Norcocaine

Clinical data
- Addiction liability: High
- ATC code: none;

Legal status
- Legal status: US: Schedule II;

Identifiers
- IUPAC name methyl (1R,2R,3S,5S)-3-(benzoyloxy)-8-azabicyclo[3.2.1]octane-2-carboxylate;
- CAS Number: 18717-72-1;
- PubChem CID: 644007;
- ChemSpider: 559083;
- UNII: 3SL7BR2M1E;
- ChEBI: CHEBI:178585;
- CompTox Dashboard (EPA): DTXSID80912319 ;
- ECHA InfoCard: 100.161.803

Chemical and physical data
- Formula: C_{16}H_{19}NO_{4}
- Molar mass: 289.331 g·mol^{−1}
- 3D model (JSmol): Interactive image;
- SMILES COC(=O)[C@@H]1[C@H]2CC[C@H](N2)C[C@@H]1OC(=O)C3=CC=CC=C3;
- InChI InChI=1S/C16H19NO4/c1-20-16(19)14-12-8-7-11(17-12)9-13(14)21-15(18)10-5-3-2-4-6-10/h2-6,11-14,17H,7-9H2,1H3/t11-,12+,13-,14+/m0/s1; Key:AYDBLCSLKNTEJL-RFQIPJPRSA-N;

= Norcocaine =

Chemical compound

Norcocaine is a minor metabolite of cocaine. It is the only confirmed pharmacologically active metabolite of cocaine, although salicylmethylecgonine is also speculated to be an active metabolite. The local anesthetic potential of norcocaine has been shown to be higher than that of cocaine, however cocaine continues to be more widely used. Norcocaine used for research purposes is typically synthesized from cocaine. Several methods for the synthesis have been described.

==Legal status==
The legal status of norcocaine is somewhat ambiguous. The US DEA does not list norcocaine as a controlled substance. However, some suppliers of norcocaine, like Sigma-Aldrich, consider the drug to be a Schedule II drug (same as cocaine) for the purpose of their own sales.

==Toxicity==
The LD_{50} of norcocaine has been studied in mice.
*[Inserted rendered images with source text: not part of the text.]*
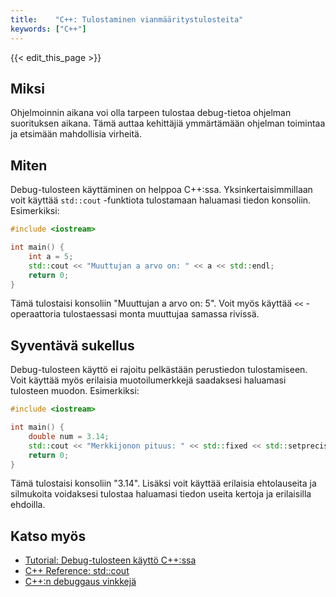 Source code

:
 ```yaml
---
title:    "C++: Tulostaminen vianmääritystulosteita"
keywords: ["C++"]
---
```


{{< edit_this_page >}}

## Miksi

Ohjelmoinnin aikana voi olla tarpeen tulostaa debug-tietoa ohjelman suorituksen aikana. Tämä auttaa kehittäjiä ymmärtämään ohjelman toimintaa ja etsimään mahdollisia virheitä. 

## Miten

Debug-tulosteen käyttäminen on helppoa C++:ssa. Yksinkertaisimmillaan voit käyttää ```std::cout``` -funktiota tulostamaan haluamasi tiedon konsoliin. Esimerkiksi:

```C++
#include <iostream>

int main() {
    int a = 5;
    std::cout << "Muuttujan a arvo on: " << a << std::endl;
    return 0;
}
```

Tämä tulostaisi konsoliin "Muuttujan a arvo on: 5". Voit myös käyttää ```<<``` -operaattoria tulostaessasi monta muuttujaa samassa rivissä.

## Syventävä sukellus

Debug-tulosteen käyttö ei rajoitu pelkästään perustiedon tulostamiseen. Voit käyttää myös erilaisia muotoilumerkkejä saadaksesi haluamasi tulosteen muodon. Esimerkiksi:

```C++
#include <iostream>

int main() {
    double num = 3.14;
    std::cout << "Merkkijonon pituus: " << std::fixed << std::setprecision(2) << num << std::endl;
    return 0;
}
```

Tämä tulostaisi konsoliin "3.14". Lisäksi voit käyttää erilaisia ehtolauseita ja silmukoita voidaksesi tulostaa haluamasi tiedon useita kertoja ja erilaisilla ehdoilla.

## Katso myös

- [Tutorial: Debug-tulosteen käyttö C++:ssa](https://www.tutorialspoint.com/cplusplus-program-for-debugging)
- [C++ Reference: std::cout](https://en.cppreference.com/w/cpp/io/cout)
- [C++:n debuggaus vinkkejä](https://medium.com/@ma_ji/cpp-debugging-hacks-b1f283fa85a) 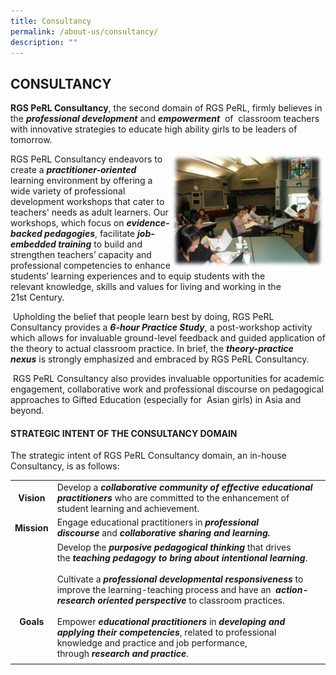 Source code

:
```yaml
---
title: Consultancy
permalink: /about-us/consultancy/
description: ""
---
```

## CONSULTANCY

**RGS PeRL Consultancy**, the second domain of RGS PeRL, firmly believes in the **_professional development_** and **_empowerment_**  of  classroom teachers with innovative strategies to educate high ability girls to be leaders of tomorrow.

<img src="/images/internal consultancy.jpg" style="width:49%" align=right>

RGS PeRL Consultancy endeavors to create a **_practitioner-oriented_** learning environment by offering a wide variety of professional development workshops that cater to teachers' needs as adult learners. Our workshops, which focus on **_evidence-backed pedagogies_**, facilitate **_job-embedded training_** to build and strengthen teachers’ capacity and professional competencies to enhance students’ learning experiences and to equip students with the relevant knowledge, skills and values for living and working in the 21st Century.

 Upholding the belief that people learn best by doing, RGS PeRL Consultancy provides a **_6-hour Practice Study_**, a post-workshop activity which allows for invaluable ground-level feedback and guided application of the theory to actual classroom practice. In brief, the **_theory-practice nexus_** is strongly emphasized and embraced by RGS PeRL Consultancy.

 RGS PeRL Consultancy also provides invaluable opportunities for academic engagement, collaborative work and professional discourse on pedagogical approaches to Gifted Education (especially for  Asian girls) in Asia and beyond.
 
 #### STRATEGIC INTENT OF THE CONSULTANCY DOMAIN

The strategic intent of RGS PeRL Consultancy domain, an in-house Consultancy, is as follows:

|   |   |
|:-:|---|
| **Vision**  | Develop a **_collaborative community of effective_** **_educational practitioners_** who are committed to the enhancement of student learning and achievement.  |
| **Mission**  | Engage educational practitioners in **_professional discourse_** and **_collaborative sharing and learning._**  |
| <br><br><br><br>**Goals**  | Develop the **_purposive pedagogical thinking_** that drives the **_teaching pedagogy to bring about intentional learning_**.<br><br>Cultivate a **_professional developmental responsiveness_** to improve the learning-teaching process and have an  **_action-research oriented perspective_** to classroom practices.<br><br>Empower **_educational practitioners_** in **_developing and applying their competencies_**, related to professional knowledge and practice and job performance, through **_research and practice_**.  |
|   |   |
When administered by the intraperitoneal route, the LD_{50} in mice was 40 mg/kg.

==Controversy==
Some researchers have suggested that hair drug testing for cocaine use should include testing for metabolites like norcocaine. The basis for this suggestion is the potential for external contamination of hair during testing. There is considerable debate about whether current means of washing hair samples are sufficient for removing external contamination. Some researchers state the methods are sufficient, while others state, the residual contamination may result in a false positive test. Metabolites of cocaine, like norcocaine, in addition to cocaine, should be present in samples from drug users. Authors have stated that the metabolites should be present in any samples declared positive. Issues arise because the metabolites are present in only low concentrations. If the metabolites are present, it is possible for them to be from other contamination.